» **Problem statement**:
Copy each line of the entries below that contains the string "Adds".

#####

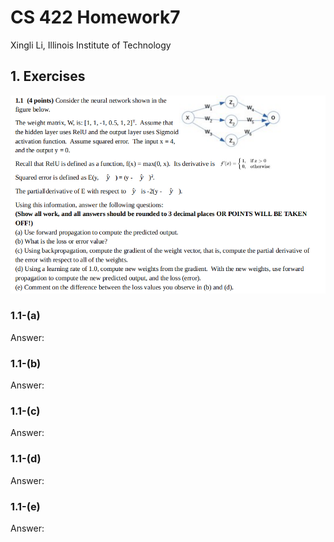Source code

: # CS 422 Homework7

Xingli Li, Illinois Institute of Technology

## 1. Exercises

![Question:](2022-04-08_14-33.png)

### 1.1-(a) 
Answer:

### 1.1-(b) 
Answer:

### 1.1-(c) 
Answer:

### 1.1-(d) 
Answer:

### 1.1-(e) 
Answer:
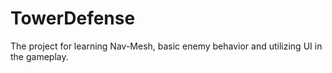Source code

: # TowerDefense
The project for learning Nav-Mesh, basic enemy behavior and utilizing UI in the gameplay.
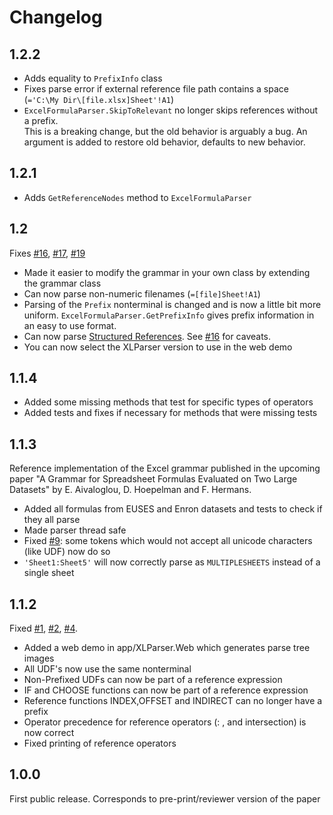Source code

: # Changelog

<!--*Changes which are in this source code, but not yet in a release*:-->

## 1.2.2

* Adds equality to `PrefixInfo` class
* Fixes parse error if external reference file path contains a space (`='C:\My Dir\[file.xlsx]Sheet'!A1`)
* `ExcelFormulaParser.SkipToRelevant` no longer skips references without a prefix.
<br> This is a breaking change, but the old behavior is arguably a bug. An argument is added to restore old behavior, defaults to new behavior.

## 1.2.1

* Adds `GetReferenceNodes` method to `ExcelFormulaParser`

## 1.2

Fixes [#16](https://github.com/PerfectXL/XLParser/issues/16), [#17](https://github.com/PerfectXL/XLParser/issues/17), [#19](https://github.com/PerfectXL/XLParser/issues/3)

* Made it easier to modify the grammar in your own class by extending the grammar class
* Can now parse non-numeric filenames (`=[file]Sheet!A1`)
* Parsing of the `Prefix` nonterminal is changed and is now a little bit more uniform. `ExcelFormulaParser.GetPrefixInfo` gives prefix information in an easy to use format.
* Can now parse [Structured References](https://support.office.com/en-us/article/Using-structured-references-with-Excel-tables-f5ed2452-2337-4f71-bed3-c8ae6d2b276e). See [#16](https://github.com/PerfectXL/XLParser/issues/16) for caveats.
* You can now select the XLParser version to use in the web demo

## 1.1.4

* Added some missing methods that test for specific types of operators
* Added tests and fixes if necessary for methods that were missing tests

## 1.1.3

Reference implementation of the Excel grammar published in the upcoming paper "A Grammar for Spreadsheet Formulas Evaluated on Two Large Datasets" by E. Aivaloglou, D. Hoepelman and F. Hermans.

* Added all formulas from EUSES and Enron datasets and tests to check if they all parse
* Made parser thread safe
* Fixed [#9](https://github.com/PerfectXL/XLParser/issues/9): some tokens which would not accept all unicode characters (like UDF) now do so
* `'Sheet1:Sheet5'` will now correctly parse as `MULTIPLESHEETS` instead of a single sheet


## 1.1.2

Fixed [#1](https://github.com/PerfectXL/XLParser/issues/1), [#2](https://github.com/PerfectXL/XLParser/issues/2), [#4](https://github.com/PerfectXL/XLParser/issues/4).

* Added a web demo in app/XLParser.Web which generates parse tree images
* All UDF's now use the same nonterminal
* Non-Prefixed UDFs can now be part of a reference expression
* IF and CHOOSE functions can now be part of a reference expression
* Reference functions INDEX,OFFSET and INDIRECT can no longer have a prefix
* Operator precedence for reference operators (: , and intersection) is now correct
* Fixed printing of reference operators

## 1.0.0

First public release.
Corresponds to pre-print/reviewer version of the paper
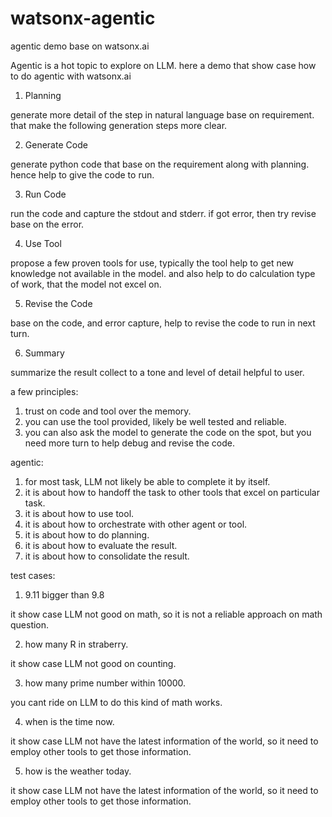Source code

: # watsonx-agentic
agentic demo base on watsonx.ai

Agentic is a hot topic to explore on LLM.
here a demo that show case how to do agentic with watsonx.ai

1) Planning

generate more detail of the step in natural language base on requirement. that make the following generation steps more clear.

2) Generate Code

generate python code that base on the requirement along with planning. hence help to give the code to run.

3) Run Code

run the code and capture the stdout and stderr. if got error, then try revise base on the error.

4) Use Tool

propose a few proven tools for use, typically the tool help to get new knowledge not available in the model. and also help to do calculation type of work, that the model not excel on.

5) Revise the Code

base on the code, and error capture, help to revise the code to run in next turn.

6) Summary

summarize the result collect to a tone and level of detail helpful to user.

a few principles:

1) trust on code and tool over the memory.
2) you can use the tool provided, likely be well tested and reliable.
3) you can also ask the model to generate the code on the spot, but you need more turn to help debug and revise the code.

agentic:

1) for most task, LLM not likely be able to complete it by itself.
2) it is about how to handoff the task to other tools that excel on particular task.
3) it is about how to use tool.
4) it is about how to orchestrate with other agent or tool.
5) it is about how to do planning.
6) it is about how to evaluate the result.
7) it is about how to consolidate the result.

test cases:

1) 9.11 bigger than 9.8

it show case LLM not good on math, so it is not a reliable approach on math question.

2) how many R in straberry.

it show case LLM not good on counting.

3) how many prime number within 10000.

you cant ride on LLM to do this kind of math works.

4) when is the time now.

it show case LLM not have the latest information of the world, so it need to employ other tools to get those information.

5) how is the weather today.

it show case LLM not have the latest information of the world, so it need to employ other tools to get those information.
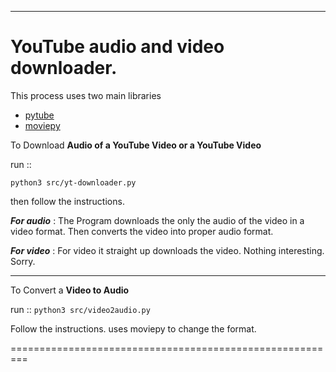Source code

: 
******************************************************************************************
# YouTube audio and video downloader.

This process uses two main libraries

- [pytube](https://pytube.io/en/latest/)
- [moviepy](https://pypi.org/project/moviepy/)

To Download **Audio of a YouTube Video or a YouTube Video** 

run ::


`python3 src/yt-downloader.py` 

then follow the instructions. 

***For audio*** : The Program downloads the only the audio of the video in a video format. Then converts the video into proper audio format.

***For video*** : For video it straight up downloads the video. Nothing interesting. Sorry.

---
To Convert a **Video to Audio**

run ::
`python3 src/video2audio.py`

Follow the instructions.
uses moviepy to change the format.

=========================================================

#####

» **Your solution**:
* Adds equality to `PrefixInfo` class
* Adds `GetReferenceNodes` method to `ExcelFormulaParser`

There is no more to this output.